Bug 762785 (GLUSTER-1053)

Summary: Shared files occasionally unreadable from some nodes
Product: [Community] GlusterFS Reporter: Lakshmipathi G <lakshmipathi>
Component: io-cacheAssignee: Raghavendra G <raghavendra>
Status: CLOSED CURRENTRELEASE QA Contact:
Severity: medium Docs Contact:
Priority: low    
Version: mainlineCC: gluster-bugs, tejas
Target Milestone: ---   
Target Release: ---   
Hardware: All   
OS: Linux   
Whiteboard:
Fixed In Version: Doc Type: Bug Fix
Doc Text:
Story Points: ---
Clone Of: Environment:
Last Closed: Type: ---
Regression: RTP Mount Type: ---
Documentation: --- CRM:
Verified Versions: Category: ---
oVirt Team: --- RHEL 7.3 requirements from Atomic Host:
Cloudforms Team: --- Target Upstream Version:
Attachments:
Description Flags
user modified vol file
none
test script
none
test script none

Description Lakshmipathi G 2010-07-06 06:55:24 UTC
Created attachment 248 [details]
a fix

user modified vol file to overcome his issue

Comment 1 Lakshmipathi G 2010-07-06 09:52:08 UTC
reported in mailing list -

Hello all,

I am new to gluster and I've been seeing some inconsistent behavior.
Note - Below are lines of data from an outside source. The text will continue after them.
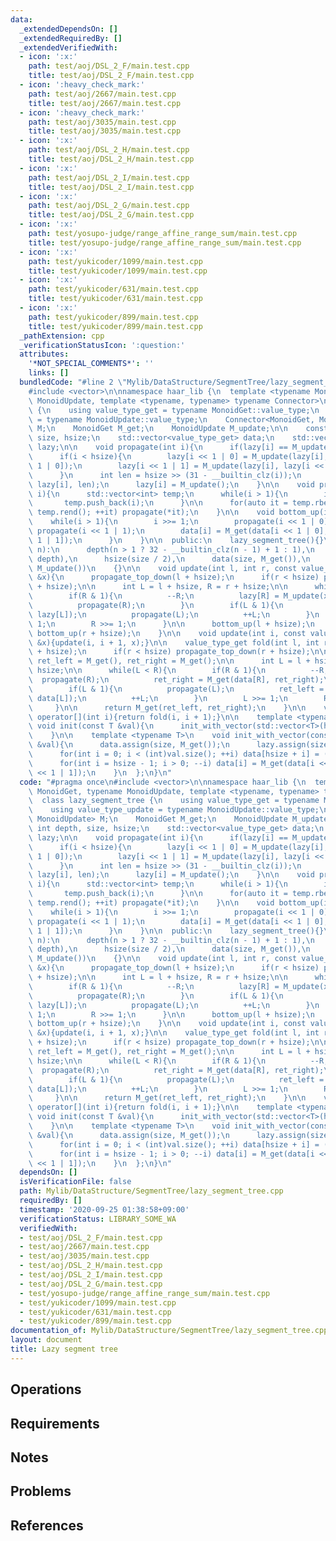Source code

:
 ```yaml
---
data:
  _extendedDependsOn: []
  _extendedRequiredBy: []
  _extendedVerifiedWith:
  - icon: ':x:'
    path: test/aoj/DSL_2_F/main.test.cpp
    title: test/aoj/DSL_2_F/main.test.cpp
  - icon: ':heavy_check_mark:'
    path: test/aoj/2667/main.test.cpp
    title: test/aoj/2667/main.test.cpp
  - icon: ':heavy_check_mark:'
    path: test/aoj/3035/main.test.cpp
    title: test/aoj/3035/main.test.cpp
  - icon: ':x:'
    path: test/aoj/DSL_2_H/main.test.cpp
    title: test/aoj/DSL_2_H/main.test.cpp
  - icon: ':x:'
    path: test/aoj/DSL_2_I/main.test.cpp
    title: test/aoj/DSL_2_I/main.test.cpp
  - icon: ':x:'
    path: test/aoj/DSL_2_G/main.test.cpp
    title: test/aoj/DSL_2_G/main.test.cpp
  - icon: ':x:'
    path: test/yosupo-judge/range_affine_range_sum/main.test.cpp
    title: test/yosupo-judge/range_affine_range_sum/main.test.cpp
  - icon: ':x:'
    path: test/yukicoder/1099/main.test.cpp
    title: test/yukicoder/1099/main.test.cpp
  - icon: ':x:'
    path: test/yukicoder/631/main.test.cpp
    title: test/yukicoder/631/main.test.cpp
  - icon: ':x:'
    path: test/yukicoder/899/main.test.cpp
    title: test/yukicoder/899/main.test.cpp
  _pathExtension: cpp
  _verificationStatusIcon: ':question:'
  attributes:
    '*NOT_SPECIAL_COMMENTS*': ''
    links: []
  bundledCode: "#line 2 \"Mylib/DataStructure/SegmentTree/lazy_segment_tree.cpp\"\n\
    #include <vector>\n\nnamespace haar_lib {\n  template <typename MonoidGet, typename\
    \ MonoidUpdate, template <typename, typename> typename Connector>\n  class lazy_segment_tree\
    \ {\n    using value_type_get = typename MonoidGet::value_type;\n    using value_type_update\
    \ = typename MonoidUpdate::value_type;\n    Connector<MonoidGet, MonoidUpdate>\
    \ M;\n    MonoidGet M_get;\n    MonoidUpdate M_update;\n\n    const int depth,\
    \ size, hsize;\n    std::vector<value_type_get> data;\n    std::vector<value_type_update>\
    \ lazy;\n\n    void propagate(int i){\n      if(lazy[i] == M_update()) return;\n\
    \      if(i < hsize){\n        lazy[i << 1 | 0] = M_update(lazy[i], lazy[i <<\
    \ 1 | 0]);\n        lazy[i << 1 | 1] = M_update(lazy[i], lazy[i << 1 | 1]);\n\
    \      }\n      int len = hsize >> (31 - __builtin_clz(i));\n      data[i] = M(data[i],\
    \ lazy[i], len);\n      lazy[i] = M_update();\n    }\n\n    void propagate_top_down(int\
    \ i){\n      std::vector<int> temp;\n      while(i > 1){\n        i >>= 1;\n \
    \       temp.push_back(i);\n      }\n\n      for(auto it = temp.rbegin(); it !=\
    \ temp.rend(); ++it) propagate(*it);\n    }\n\n    void bottom_up(int i){\n  \
    \    while(i > 1){\n        i >>= 1;\n        propagate(i << 1 | 0);\n       \
    \ propagate(i << 1 | 1);\n        data[i] = M_get(data[i << 1 | 0], data[i <<\
    \ 1 | 1]);\n      }\n    }\n\n  public:\n    lazy_segment_tree(){}\n    lazy_segment_tree(int\
    \ n):\n      depth(n > 1 ? 32 - __builtin_clz(n - 1) + 1 : 1),\n      size(1 <<\
    \ depth),\n      hsize(size / 2),\n      data(size, M_get()),\n      lazy(size,\
    \ M_update())\n    {}\n\n    void update(int l, int r, const value_type_update\
    \ &x){\n      propagate_top_down(l + hsize);\n      if(r < hsize) propagate_top_down(r\
    \ + hsize);\n\n      int L = l + hsize, R = r + hsize;\n\n      while(L < R){\n\
    \        if(R & 1){\n          --R;\n          lazy[R] = M_update(x, lazy[R]);\n\
    \          propagate(R);\n        }\n        if(L & 1){\n          lazy[L] = M_update(x,\
    \ lazy[L]);\n          propagate(L);\n          ++L;\n        }\n        L >>=\
    \ 1;\n        R >>= 1;\n      }\n\n      bottom_up(l + hsize);\n      if(r < hsize)\
    \ bottom_up(r + hsize);\n    }\n\n    void update(int i, const value_type_update\
    \ &x){update(i, i + 1, x);}\n\n    value_type_get fold(int l, int r){\n      propagate_top_down(l\
    \ + hsize);\n      if(r < hsize) propagate_top_down(r + hsize);\n\n      value_type_get\
    \ ret_left = M_get(), ret_right = M_get();\n\n      int L = l + hsize, R = r +\
    \ hsize;\n\n      while(L < R){\n        if(R & 1){\n          --R;\n        \
    \  propagate(R);\n          ret_right = M_get(data[R], ret_right);\n        }\n\
    \        if(L & 1){\n          propagate(L);\n          ret_left = M_get(ret_left,\
    \ data[L]);\n          ++L;\n        }\n        L >>= 1;\n        R >>= 1;\n \
    \     }\n\n      return M_get(ret_left, ret_right);\n    }\n\n    value_type_get\
    \ operator[](int i){return fold(i, i + 1);}\n\n    template <typename T>\n   \
    \ void init(const T &val){\n      init_with_vector(std::vector<T>(hsize, val));\n\
    \    }\n\n    template <typename T>\n    void init_with_vector(const std::vector<T>\
    \ &val){\n      data.assign(size, M_get());\n      lazy.assign(size, M_update());\n\
    \      for(int i = 0; i < (int)val.size(); ++i) data[hsize + i] = (value_type_get)val[i];\n\
    \      for(int i = hsize - 1; i > 0; --i) data[i] = M_get(data[i << 1 | 0], data[i\
    \ << 1 | 1]);\n    }\n  };\n}\n"
  code: "#pragma once\n#include <vector>\n\nnamespace haar_lib {\n  template <typename\
    \ MonoidGet, typename MonoidUpdate, template <typename, typename> typename Connector>\n\
    \  class lazy_segment_tree {\n    using value_type_get = typename MonoidGet::value_type;\n\
    \    using value_type_update = typename MonoidUpdate::value_type;\n    Connector<MonoidGet,\
    \ MonoidUpdate> M;\n    MonoidGet M_get;\n    MonoidUpdate M_update;\n\n    const\
    \ int depth, size, hsize;\n    std::vector<value_type_get> data;\n    std::vector<value_type_update>\
    \ lazy;\n\n    void propagate(int i){\n      if(lazy[i] == M_update()) return;\n\
    \      if(i < hsize){\n        lazy[i << 1 | 0] = M_update(lazy[i], lazy[i <<\
    \ 1 | 0]);\n        lazy[i << 1 | 1] = M_update(lazy[i], lazy[i << 1 | 1]);\n\
    \      }\n      int len = hsize >> (31 - __builtin_clz(i));\n      data[i] = M(data[i],\
    \ lazy[i], len);\n      lazy[i] = M_update();\n    }\n\n    void propagate_top_down(int\
    \ i){\n      std::vector<int> temp;\n      while(i > 1){\n        i >>= 1;\n \
    \       temp.push_back(i);\n      }\n\n      for(auto it = temp.rbegin(); it !=\
    \ temp.rend(); ++it) propagate(*it);\n    }\n\n    void bottom_up(int i){\n  \
    \    while(i > 1){\n        i >>= 1;\n        propagate(i << 1 | 0);\n       \
    \ propagate(i << 1 | 1);\n        data[i] = M_get(data[i << 1 | 0], data[i <<\
    \ 1 | 1]);\n      }\n    }\n\n  public:\n    lazy_segment_tree(){}\n    lazy_segment_tree(int\
    \ n):\n      depth(n > 1 ? 32 - __builtin_clz(n - 1) + 1 : 1),\n      size(1 <<\
    \ depth),\n      hsize(size / 2),\n      data(size, M_get()),\n      lazy(size,\
    \ M_update())\n    {}\n\n    void update(int l, int r, const value_type_update\
    \ &x){\n      propagate_top_down(l + hsize);\n      if(r < hsize) propagate_top_down(r\
    \ + hsize);\n\n      int L = l + hsize, R = r + hsize;\n\n      while(L < R){\n\
    \        if(R & 1){\n          --R;\n          lazy[R] = M_update(x, lazy[R]);\n\
    \          propagate(R);\n        }\n        if(L & 1){\n          lazy[L] = M_update(x,\
    \ lazy[L]);\n          propagate(L);\n          ++L;\n        }\n        L >>=\
    \ 1;\n        R >>= 1;\n      }\n\n      bottom_up(l + hsize);\n      if(r < hsize)\
    \ bottom_up(r + hsize);\n    }\n\n    void update(int i, const value_type_update\
    \ &x){update(i, i + 1, x);}\n\n    value_type_get fold(int l, int r){\n      propagate_top_down(l\
    \ + hsize);\n      if(r < hsize) propagate_top_down(r + hsize);\n\n      value_type_get\
    \ ret_left = M_get(), ret_right = M_get();\n\n      int L = l + hsize, R = r +\
    \ hsize;\n\n      while(L < R){\n        if(R & 1){\n          --R;\n        \
    \  propagate(R);\n          ret_right = M_get(data[R], ret_right);\n        }\n\
    \        if(L & 1){\n          propagate(L);\n          ret_left = M_get(ret_left,\
    \ data[L]);\n          ++L;\n        }\n        L >>= 1;\n        R >>= 1;\n \
    \     }\n\n      return M_get(ret_left, ret_right);\n    }\n\n    value_type_get\
    \ operator[](int i){return fold(i, i + 1);}\n\n    template <typename T>\n   \
    \ void init(const T &val){\n      init_with_vector(std::vector<T>(hsize, val));\n\
    \    }\n\n    template <typename T>\n    void init_with_vector(const std::vector<T>\
    \ &val){\n      data.assign(size, M_get());\n      lazy.assign(size, M_update());\n\
    \      for(int i = 0; i < (int)val.size(); ++i) data[hsize + i] = (value_type_get)val[i];\n\
    \      for(int i = hsize - 1; i > 0; --i) data[i] = M_get(data[i << 1 | 0], data[i\
    \ << 1 | 1]);\n    }\n  };\n}\n"
  dependsOn: []
  isVerificationFile: false
  path: Mylib/DataStructure/SegmentTree/lazy_segment_tree.cpp
  requiredBy: []
  timestamp: '2020-09-25 01:38:58+09:00'
  verificationStatus: LIBRARY_SOME_WA
  verifiedWith:
  - test/aoj/DSL_2_F/main.test.cpp
  - test/aoj/2667/main.test.cpp
  - test/aoj/3035/main.test.cpp
  - test/aoj/DSL_2_H/main.test.cpp
  - test/aoj/DSL_2_I/main.test.cpp
  - test/aoj/DSL_2_G/main.test.cpp
  - test/yosupo-judge/range_affine_range_sum/main.test.cpp
  - test/yukicoder/1099/main.test.cpp
  - test/yukicoder/631/main.test.cpp
  - test/yukicoder/899/main.test.cpp
documentation_of: Mylib/DataStructure/SegmentTree/lazy_segment_tree.cpp
layout: document
title: Lazy segment tree
---
```


## Operations

## Requirements

## Notes

## Problems

## References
When I
write files to the gluster about 1 in 1000 will be unreadable on one node.
From that node I can see the file with ls and ls does report the correct
size. However running cat on the file produces no output and vim thinks that
it is full of the ^@ character. If I try to read the file from another node
it is fine.

After some Googling I've read that an ls -lR can fix similar problems but it
hasn't had any effect for me. Running touch on the file does restore its
contents. I am running Glusterfs 3.0.4 on RHEL 5.4. I generated the config
files with the volgen tool and didn't make any changes.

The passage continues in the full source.